The WHO Radio Wise Guys
Brian Gongol

The WHO Radio Wise Guys airs on WHO Radio in Des Moines, Iowa on 1040 AM or streaming online at The show airs from 1 to 2 pm Central Time on Saturday afternoons. A podcast of show highlights is also available. Leave comments and questions on the Wise Guys Facebook page or e-mail them to

Please help us out! We don't ask for much as your trusty radio hosts, but if you have a moment, would you mind voting for us in the Cityview "Best of Des Moines" contest? Any kind of recognition we can get helps us get the word out about our show. There are several categories on the 5th page that might apply to us...we'll let you decide which ones to use. Thank you in advance!

Google and the New York Times. There's talk that Google might want to buy the New York Times. No, not a copy of the paper...the whole company. It's a really bad idea...and keep in mind that I say that as a person who has long wanted to be a newspaper publisher.

Google Flu Trends is a good example of what Google does best -- it collects and aggregates lots of neutral data and putting it into a convenient format for the reader. That's what the Google ranking methodology is all about. The New York Times, on the other hand, has been making deliberate editorial decisions since 1851.

Antivirus software. If you haven't run a good antivirus sweep and anti-spyware sweep in a while, visit our page full of free programs and give them a run.

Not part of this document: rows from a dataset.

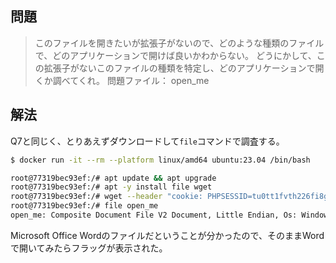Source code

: ## 問題

> このファイルを開きたいが拡張子がないので、どのような種類のファイルで、どのアプリケーションで開けば良いかわからない。
> どうにかして、この拡張子がないこのファイルの種類を特定し、どのアプリケーションで開くか調べてくれ。
> 問題ファイル： open_me

## 解法

Q7と同じく、とりあえずダウンロードして`file`コマンドで調査する。

```zsh
$ docker run -it --rm --platform linux/amd64 ubuntu:23.04 /bin/bash
```

```bash
root@77319bec93ef:/# apt update && apt upgrade
root@77319bec93ef:/# apt -y install file wget
root@77319bec93ef:/# wget --header "cookie: PHPSESSID=tu0tt1fvth226fi8gvg4mb4k66" -O open_me https://ctf.cpaw.site/download.php?param=e44b3198036df7fb047516035ec989e1
root@77319bec93ef:/# file open_me 
open_me: Composite Document File V2 Document, Little Endian, Os: Windows, Version 10.0, Code page: 932, Author: v, Template: Normal.dotm, Last Saved By: v, Revision Number: 1, Name of Creating Application: Microsoft Office Word, Total Editing Time: 28:00, Create Time/Date: Mon Oct 12 04:27:00 2015, Last Saved Time/Date: Mon Oct 12 04:55:00 2015, Number of Pages: 1, Number of Words: 3, Number of Characters: 23, Security: 0
```

Microsoft Office Wordのファイルだということが分かったので、そのままWordで開いてみたらフラッグが表示された。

Alternative Internet browsers. If you're using Internet Explorer for your Internet browsing, take our strong recommendation that you start practicing with some other browsers, like Firefox and Opera. You never know when some new security hole is going to pop up and we'll have to tell you to abandon one of those browsers for a while...for your own safety.

Get your security updates. Bad news from Secunia: Almost a majority of computer users are running a dozen or more insecure programs. Yikes!

The past of the future. Or the future of the past. A batch of fake vintage ads (ads for today's products, but as if they were being sold decades ago) really brought to mind just how much we take for granted the ways in which technology keeps making life better all the time. We may have ups and downs in the economy, but we don't lose the technology we create -- nor the things we learn from using that technology. So even if your retirement portfolio is looking a little beaten-up right now, remember that we still have lots of ways to get ourselves out of the economic (and other) troubles we get ourselves into.